▶ **The problem**: From the first line to the last, please print the entries exactly, omitting pictures.

▶ **Entries supplied**:
○ ○ ○ ○ ○ ○ ○

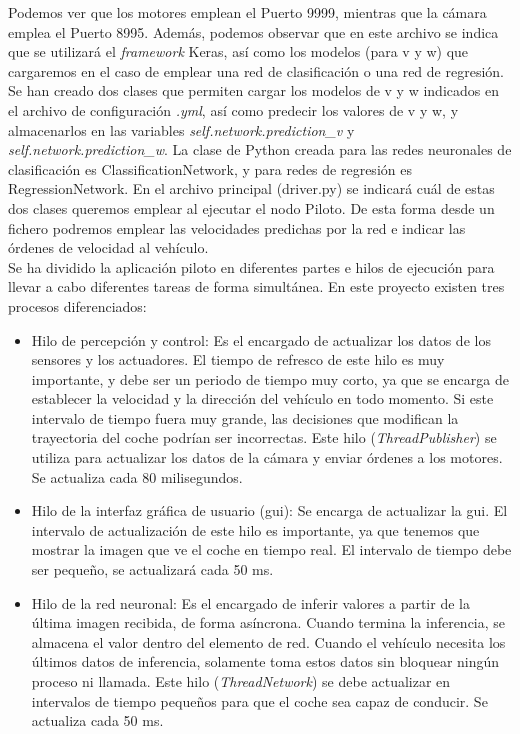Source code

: Podemos ver que los motores emplean el Puerto 9999, mientras que la cámara emplea el Puerto 8995. Además, podemos observar que en este archivo se indica que se utilizará el \textit{framework} Keras, así como los modelos (para v y w) que cargaremos en el caso de emplear una red de clasificación o una red de regresión.\\

Se han creado dos clases que permiten cargar los modelos de v y w indicados en el archivo de configuración \textit{.yml}, así como predecir los valores de v y w, y almacenarlos en las variables \textit{self.network.prediction\_v} y \textit{self.network.prediction\_w}. La clase de Python creada para las redes neuronales de clasificación es ClassificationNetwork, y para redes de regresión es RegressionNetwork. En el archivo principal (driver.py) se indicará cuál de estas dos clases queremos emplear al ejecutar el nodo Piloto. De esta forma desde un fichero podremos emplear las velocidades predichas por la red e indicar las órdenes de velocidad al vehículo.\\

Se ha dividido la aplicación piloto en diferentes partes e hilos de ejecución para llevar a cabo diferentes tareas de forma simultánea. En este proyecto existen tres procesos diferenciados:

\begin{itemize}
    \item Hilo de percepción y control: Es el encargado de actualizar los datos de los sensores y los actuadores. El tiempo de refresco de este hilo es muy importante, y debe ser un periodo de tiempo muy corto, ya que se encarga de establecer la velocidad y la dirección del vehículo en todo momento. Si este intervalo de tiempo fuera muy grande, las decisiones que modifican la trayectoria del coche podrían ser incorrectas. Este hilo (\textit{ThreadPublisher}) se utiliza para actualizar los datos de la cámara y enviar órdenes a los motores. Se actualiza cada 80 milisegundos.
    
    \item Hilo de la interfaz gráfica de usuario (\acrshort{gui}): Se encarga de actualizar la \acrshort{gui}. El intervalo de actualización de este hilo es importante, ya que tenemos que mostrar la imagen que ve el coche en tiempo real. El intervalo de tiempo debe ser pequeño, se actualizará cada 50 ms.
    
    \item Hilo de la red neuronal: Es el encargado de inferir valores a partir de la última imagen recibida, de forma asíncrona. Cuando termina la inferencia, se almacena el valor dentro del elemento de red. Cuando el vehículo necesita los últimos datos de inferencia, solamente toma estos datos sin bloquear ningún proceso ni llamada. Este hilo (\textit{ThreadNetwork}) se debe actualizar en intervalos de tiempo pequeños para que el coche sea capaz de conducir. Se actualiza cada 50 ms.

\end{itemize}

○ ○ ○ ○ ○ ○ ○

▶ **Final answer**:
Source code

: Podemos ver que los motores emplean el Puerto 9999, mientras que la cámara emplea el Puerto 8995. Además, podemos observar que en este archivo se indica que se utilizará el \textit{framework} Keras, así como los modelos (para v y w) que cargaremos en el caso de emplear una red de clasificación o una red de regresión.\\

Se han creado dos clases que permiten cargar los modelos de v y w indicados en el archivo de configuración \textit{.yml}, así como predecir los valores de v y w, y almacenarlos en las variables \textit{self.network.prediction\_v} y \textit{self.network.prediction\_w}. La clase de Python creada para las redes neuronales de clasificación es ClassificationNetwork, y para redes de regresión es RegressionNetwork. En el archivo principal (driver.py) se indicará cuál de estas dos clases queremos emplear al ejecutar el nodo Piloto. De esta forma desde un fichero podremos emplear las velocidades predichas por la red e indicar las órdenes de velocidad al vehículo.\\

Se ha dividido la aplicación piloto en diferentes partes e hilos de ejecución para llevar a cabo diferentes tareas de forma simultánea. En este proyecto existen tres procesos diferenciados:

\begin{itemize}
    \item Hilo de percepción y control: Es el encargado de actualizar los datos de los sensores y los actuadores. El tiempo de refresco de este hilo es muy importante, y debe ser un periodo de tiempo muy corto, ya que se encarga de establecer la velocidad y la dirección del vehículo en todo momento. Si este intervalo de tiempo fuera muy grande, las decisiones que modifican la trayectoria del coche podrían ser incorrectas. Este hilo (\textit{ThreadPublisher}) se utiliza para actualizar los datos de la cámara y enviar órdenes a los motores. Se actualiza cada 80 milisegundos.
    
    \item Hilo de la interfaz gráfica de usuario (\acrshort{gui}): Se encarga de actualizar la \acrshort{gui}. El intervalo de actualización de este hilo es importante, ya que tenemos que mostrar la imagen que ve el coche en tiempo real. El intervalo de tiempo debe ser pequeño, se actualizará cada 50 ms.
    
    \item Hilo de la red neuronal: Es el encargado de inferir valores a partir de la última imagen recibida, de forma asíncrona. Cuando termina la inferencia, se almacena el valor dentro del elemento de red. Cuando el vehículo necesita los últimos datos de inferencia, solamente toma estos datos sin bloquear ningún proceso ni llamada. Este hilo (\textit{ThreadNetwork}) se debe actualizar en intervalos de tiempo pequeños para que el coche sea capaz de conducir. Se actualiza cada 50 ms.

\end{itemize}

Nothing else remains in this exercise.